ACTION ITEM:
Check each line of the data for "state" and select those that have it.

DATA EXTRACT:
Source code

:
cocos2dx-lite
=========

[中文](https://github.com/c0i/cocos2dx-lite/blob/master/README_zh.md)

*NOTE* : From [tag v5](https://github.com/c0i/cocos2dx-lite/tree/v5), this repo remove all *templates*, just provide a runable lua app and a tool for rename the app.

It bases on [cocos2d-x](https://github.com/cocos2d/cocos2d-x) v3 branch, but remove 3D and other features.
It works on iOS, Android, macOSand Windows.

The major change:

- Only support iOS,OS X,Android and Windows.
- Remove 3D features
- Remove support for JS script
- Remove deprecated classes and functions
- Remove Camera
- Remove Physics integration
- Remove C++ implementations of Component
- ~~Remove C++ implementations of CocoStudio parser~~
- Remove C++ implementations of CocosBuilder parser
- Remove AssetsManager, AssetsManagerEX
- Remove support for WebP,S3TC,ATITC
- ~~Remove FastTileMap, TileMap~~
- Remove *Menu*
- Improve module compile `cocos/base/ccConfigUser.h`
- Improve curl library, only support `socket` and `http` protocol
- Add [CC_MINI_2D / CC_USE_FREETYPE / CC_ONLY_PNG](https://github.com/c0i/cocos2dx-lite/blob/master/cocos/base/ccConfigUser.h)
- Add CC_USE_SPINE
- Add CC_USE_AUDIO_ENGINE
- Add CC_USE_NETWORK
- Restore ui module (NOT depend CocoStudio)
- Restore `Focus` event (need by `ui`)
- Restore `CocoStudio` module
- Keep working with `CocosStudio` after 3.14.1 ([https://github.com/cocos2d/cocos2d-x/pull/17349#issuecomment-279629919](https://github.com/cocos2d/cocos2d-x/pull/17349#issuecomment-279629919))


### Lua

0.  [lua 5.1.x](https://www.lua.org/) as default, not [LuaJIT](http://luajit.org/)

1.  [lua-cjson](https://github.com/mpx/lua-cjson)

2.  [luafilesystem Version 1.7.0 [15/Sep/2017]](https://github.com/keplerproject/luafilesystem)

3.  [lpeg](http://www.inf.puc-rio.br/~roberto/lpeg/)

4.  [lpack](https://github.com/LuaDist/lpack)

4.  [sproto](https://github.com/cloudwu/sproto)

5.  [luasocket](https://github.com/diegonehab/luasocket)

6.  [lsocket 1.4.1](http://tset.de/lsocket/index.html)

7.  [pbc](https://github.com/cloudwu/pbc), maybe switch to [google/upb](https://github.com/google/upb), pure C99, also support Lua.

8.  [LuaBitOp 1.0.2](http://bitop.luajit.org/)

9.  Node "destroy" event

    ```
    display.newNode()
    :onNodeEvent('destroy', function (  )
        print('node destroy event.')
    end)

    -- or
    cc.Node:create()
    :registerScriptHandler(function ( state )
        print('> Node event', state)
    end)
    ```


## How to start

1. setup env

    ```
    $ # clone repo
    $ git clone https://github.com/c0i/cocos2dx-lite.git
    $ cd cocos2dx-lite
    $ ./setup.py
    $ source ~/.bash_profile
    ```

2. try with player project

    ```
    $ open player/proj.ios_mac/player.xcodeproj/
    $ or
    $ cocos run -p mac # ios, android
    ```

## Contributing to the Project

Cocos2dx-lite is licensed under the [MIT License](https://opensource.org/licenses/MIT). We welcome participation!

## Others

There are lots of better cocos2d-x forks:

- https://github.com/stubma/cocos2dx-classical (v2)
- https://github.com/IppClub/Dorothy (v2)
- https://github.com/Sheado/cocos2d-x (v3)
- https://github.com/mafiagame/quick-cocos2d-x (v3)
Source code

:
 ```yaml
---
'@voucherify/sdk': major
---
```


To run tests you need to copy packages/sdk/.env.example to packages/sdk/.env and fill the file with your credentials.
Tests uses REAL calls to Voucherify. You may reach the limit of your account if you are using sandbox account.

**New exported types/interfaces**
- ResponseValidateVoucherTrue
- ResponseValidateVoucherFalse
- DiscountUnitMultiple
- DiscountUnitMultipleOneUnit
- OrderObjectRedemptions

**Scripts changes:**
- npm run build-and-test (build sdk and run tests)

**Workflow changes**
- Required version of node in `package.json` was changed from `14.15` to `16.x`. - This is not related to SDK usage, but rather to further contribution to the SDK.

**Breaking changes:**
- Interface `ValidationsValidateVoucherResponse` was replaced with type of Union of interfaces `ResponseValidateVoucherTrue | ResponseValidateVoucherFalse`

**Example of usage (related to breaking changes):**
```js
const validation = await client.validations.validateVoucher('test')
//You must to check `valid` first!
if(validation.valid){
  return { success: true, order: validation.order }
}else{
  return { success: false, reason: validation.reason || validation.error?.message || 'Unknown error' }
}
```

TASK OUTPUT:
    :registerScriptHandler(function ( state )
        print('> Node event', state)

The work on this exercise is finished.